Here we get back to that fine line between what we can control and what we can change.
I think of myself and my emotions like my own “weather system.” Even when it’s raining on Earth, the Sun is still out there shining; there are just clouds blocking our view. When we’re depressed, our Best Selves still exist; but our “light” is muffled by our own “clouds” — sadness, pain, regret.
Here’s the “fine line” part: I’m suggesting a dual approach.
☞ Acceptance of what is. When the clouds move in, notice them as you would notice dark clouds in the sky. “Yep, looks like rain.” Watch your own dark thoughts as an uncritical observer. “Yep, I feel like I’m caving in.” And then breathe. If you with other people, remain calm and excuse yourself as soon as possible. Find a quiet spot. Think about what’s happening without judgment.
Ask yourself some questions: What triggered this? Is there anything I need? Am I beating up on myself? Am I repeating a negative pattern? And then take care of yourself, without judgment. Maybe you have to cancel a meeting, or just phone in. Maybe it’s deciding to put off some work for the rest of the day and curl up somewhere warm with a book. Maybe it’s cancelling social plans with a friend to give yourself some space.
☞ Gently guide yourself into change. In the physical world, we can’t change the weather. With our own weather systems, however, there are rituals and practices to help the clouds recede or at least give ourselves a chance to dry off. Here’s my list:
● Take care of your body. Eat well, drink water, and get lots of sleep.
● Exercise in whatever way you like — move. Walk, ideally someplace that’s not too crowded or noisy, and try it without headphones, so your walk can also be a time of self-reflection.
● Clear your mind. Take quiet time to meditate, walk, just sit and think.

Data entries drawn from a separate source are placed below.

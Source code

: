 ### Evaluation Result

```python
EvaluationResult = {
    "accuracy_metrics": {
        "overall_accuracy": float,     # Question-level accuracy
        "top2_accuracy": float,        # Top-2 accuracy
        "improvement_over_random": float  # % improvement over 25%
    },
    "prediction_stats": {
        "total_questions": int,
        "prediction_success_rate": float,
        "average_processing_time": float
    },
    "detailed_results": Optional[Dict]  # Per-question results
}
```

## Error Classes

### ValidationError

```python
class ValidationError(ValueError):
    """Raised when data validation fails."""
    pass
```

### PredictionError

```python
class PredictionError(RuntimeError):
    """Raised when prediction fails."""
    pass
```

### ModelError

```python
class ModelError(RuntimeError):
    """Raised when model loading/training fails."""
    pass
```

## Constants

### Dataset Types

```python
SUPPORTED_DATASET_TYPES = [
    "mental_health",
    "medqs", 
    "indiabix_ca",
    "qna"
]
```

● Change the channel. If you are obsessing over a regret, lost lover, or anything else, practice changing the channel. So if your ex-lover’s favorite song comes on the radio and it makes you think of him, change the station.
● Journal. You don’t have to “be a writer” to journal about your thoughts. Whatever they are—the good, the bad, and the ugly. Writing things down is a way of taking them out free-float mode, and pins them down so they stop circling around in our brains.

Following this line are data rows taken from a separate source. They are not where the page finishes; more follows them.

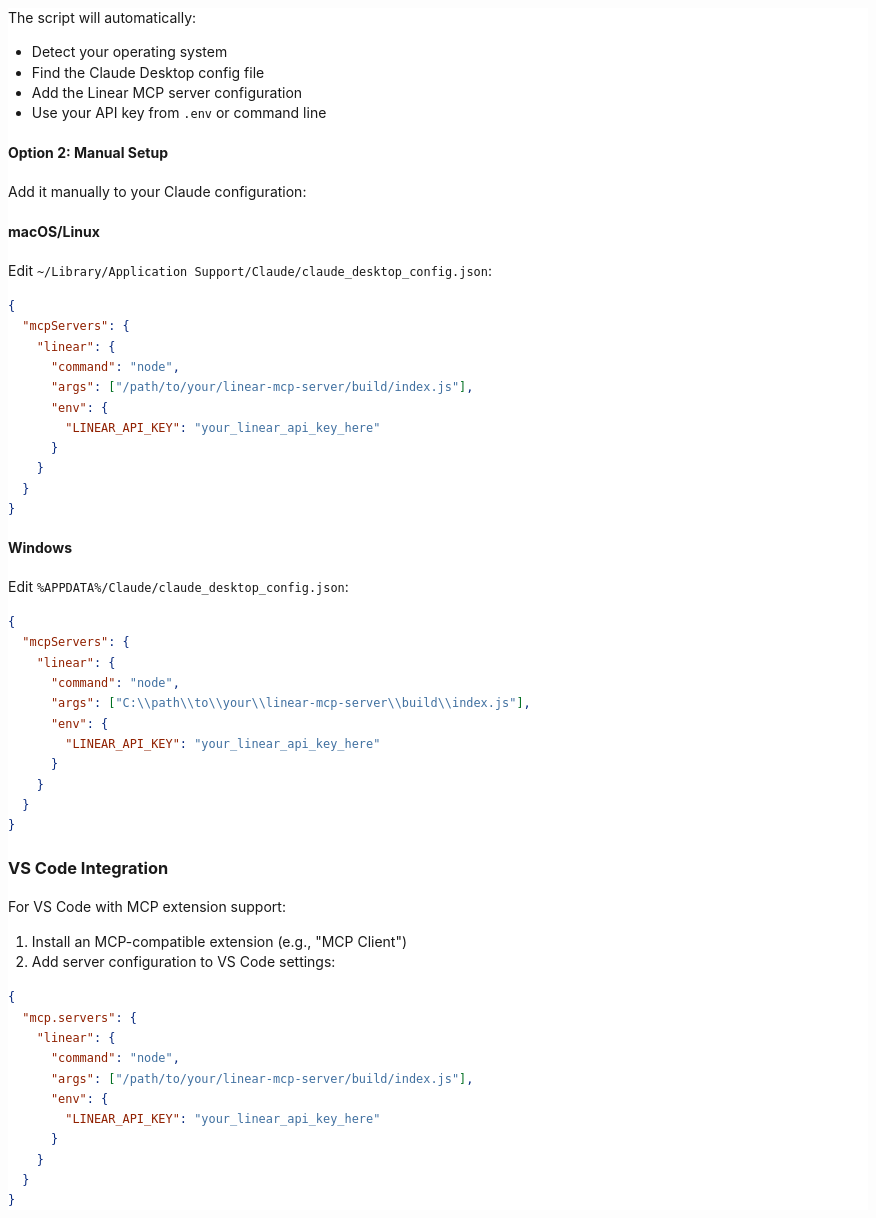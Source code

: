 The script will automatically:
- Detect your operating system
- Find the Claude Desktop config file
- Add the Linear MCP server configuration
- Use your API key from `.env` or command line

#### Option 2: Manual Setup

Add it manually to your Claude configuration:

#### macOS/Linux
Edit `~/Library/Application Support/Claude/claude_desktop_config.json`:

```json
{
  "mcpServers": {
    "linear": {
      "command": "node",
      "args": ["/path/to/your/linear-mcp-server/build/index.js"],
      "env": {
        "LINEAR_API_KEY": "your_linear_api_key_here"
      }
    }
  }
}
```

#### Windows
Edit `%APPDATA%/Claude/claude_desktop_config.json`:

```json
{
  "mcpServers": {
    "linear": {
      "command": "node",
      "args": ["C:\\path\\to\\your\\linear-mcp-server\\build\\index.js"],
      "env": {
        "LINEAR_API_KEY": "your_linear_api_key_here"
      }
    }
  }
}
```

### VS Code Integration

For VS Code with MCP extension support:

1. Install an MCP-compatible extension (e.g., "MCP Client")
2. Add server configuration to VS Code settings:

```json
{
  "mcp.servers": {
    "linear": {
      "command": "node",
      "args": ["/path/to/your/linear-mcp-server/build/index.js"],
      "env": {
        "LINEAR_API_KEY": "your_linear_api_key_here"
      }
    }
  }
}
```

● Release and cleanse. If you’re angry at someone, write a letter to say how you really feel, but do not send it. If you’re overwhelmed by too much “stuff,” make a list. If you’re stuck over a decision, make a list of pros and cons.
● Be nice to yourself. Give yourself a little treat; not compulsive shopping or a few vodka tonics, but maybe a little splurge. The little things can be surprisingly cheering.
● Count your blessings.
After some of these things are handled, you will be in a better position to ask yourself, “What can I change?” Do you need to make any major changes, or just tweak a few things? Make big bold moves, or take baby steps? Do you need to forgive someone? Do you need to forgive yourself? Would it be useful to see a therapist, join a yoga class, sign up for an art workshop?
And finally, you are in a better position to be clear about what you must accept as beyond your control. Of course it will not always be clear. In your relationships — whether it’s a spouse or a manager at work with a bad temper, you can’t control the other person — but you can control your reactions and feelings. That takes practice and mindfulness — the power of discernment. Maybe you will decide that you must end a relationship because you are no longer aligned with that person. You don’t have to judge him. He doesn’t have to be wrong, and you don’t have to be right.
Focus on your well-being, boundaries, and sanity. And then maybe you’ll begin to understand that acceptance can be the beginning of the best part of your life.